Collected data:

═══

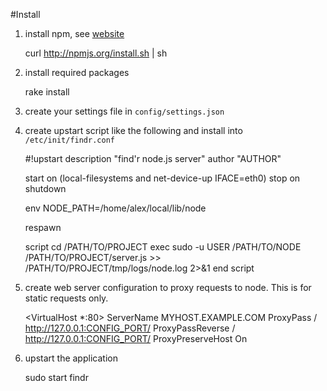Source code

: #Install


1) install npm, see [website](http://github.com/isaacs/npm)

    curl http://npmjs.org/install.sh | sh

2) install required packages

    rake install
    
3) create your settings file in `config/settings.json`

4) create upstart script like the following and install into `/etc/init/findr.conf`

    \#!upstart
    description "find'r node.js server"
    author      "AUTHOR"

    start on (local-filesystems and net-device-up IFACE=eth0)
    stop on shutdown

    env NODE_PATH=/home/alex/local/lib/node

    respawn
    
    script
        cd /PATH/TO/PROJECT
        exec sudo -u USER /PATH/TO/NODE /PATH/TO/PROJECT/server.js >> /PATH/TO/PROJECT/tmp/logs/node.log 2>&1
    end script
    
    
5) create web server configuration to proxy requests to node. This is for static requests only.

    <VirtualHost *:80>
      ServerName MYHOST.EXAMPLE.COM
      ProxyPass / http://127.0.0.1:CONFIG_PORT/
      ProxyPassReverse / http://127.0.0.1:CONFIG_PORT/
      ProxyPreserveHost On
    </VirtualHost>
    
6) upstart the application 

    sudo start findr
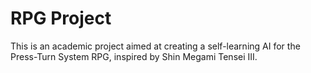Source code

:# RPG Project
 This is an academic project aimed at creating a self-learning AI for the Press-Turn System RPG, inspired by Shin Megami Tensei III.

═══

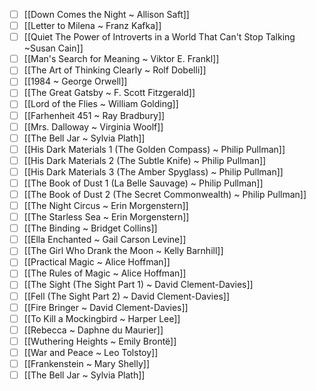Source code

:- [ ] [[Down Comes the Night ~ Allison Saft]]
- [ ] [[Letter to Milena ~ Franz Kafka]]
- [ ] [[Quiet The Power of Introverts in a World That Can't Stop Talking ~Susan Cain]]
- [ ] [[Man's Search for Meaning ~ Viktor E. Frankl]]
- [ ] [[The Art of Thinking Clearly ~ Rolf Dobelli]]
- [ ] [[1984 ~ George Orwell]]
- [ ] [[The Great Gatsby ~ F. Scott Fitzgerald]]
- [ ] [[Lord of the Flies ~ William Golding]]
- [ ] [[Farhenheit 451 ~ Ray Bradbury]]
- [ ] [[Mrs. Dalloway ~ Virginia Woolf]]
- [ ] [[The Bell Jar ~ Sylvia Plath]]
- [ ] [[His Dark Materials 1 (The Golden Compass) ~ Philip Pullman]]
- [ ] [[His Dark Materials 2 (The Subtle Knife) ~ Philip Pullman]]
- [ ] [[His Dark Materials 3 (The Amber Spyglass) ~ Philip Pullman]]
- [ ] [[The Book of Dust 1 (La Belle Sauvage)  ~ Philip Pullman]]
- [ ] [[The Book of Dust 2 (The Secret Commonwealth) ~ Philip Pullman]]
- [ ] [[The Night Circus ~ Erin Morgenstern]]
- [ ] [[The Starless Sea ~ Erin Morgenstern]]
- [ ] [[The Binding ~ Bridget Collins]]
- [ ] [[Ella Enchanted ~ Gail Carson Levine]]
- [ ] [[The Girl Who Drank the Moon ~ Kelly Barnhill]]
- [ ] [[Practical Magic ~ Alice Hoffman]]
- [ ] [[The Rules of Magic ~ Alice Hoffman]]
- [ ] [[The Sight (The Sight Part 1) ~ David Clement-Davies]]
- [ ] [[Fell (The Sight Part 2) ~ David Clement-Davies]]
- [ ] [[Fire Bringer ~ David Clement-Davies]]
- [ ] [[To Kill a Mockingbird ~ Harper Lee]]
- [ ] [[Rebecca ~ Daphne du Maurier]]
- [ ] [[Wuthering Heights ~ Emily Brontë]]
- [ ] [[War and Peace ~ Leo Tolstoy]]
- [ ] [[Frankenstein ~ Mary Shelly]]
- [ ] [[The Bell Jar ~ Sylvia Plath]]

═══

Each line above that contains "Pullman" must be copied out.

- [ ] [[His Dark Materials 1 (The Golden Compass) ~ Philip Pullman]]
- [ ] [[His Dark Materials 2 (The Subtle Knife) ~ Philip Pullman]]
- [ ] [[His Dark Materials 3 (The Amber Spyglass) ~ Philip Pullman]]
- [ ] [[The Book of Dust 1 (La Belle Sauvage)  ~ Philip Pullman]]
- [ ] [[The Book of Dust 2 (The Secret Commonwealth) ~ Philip Pullman]]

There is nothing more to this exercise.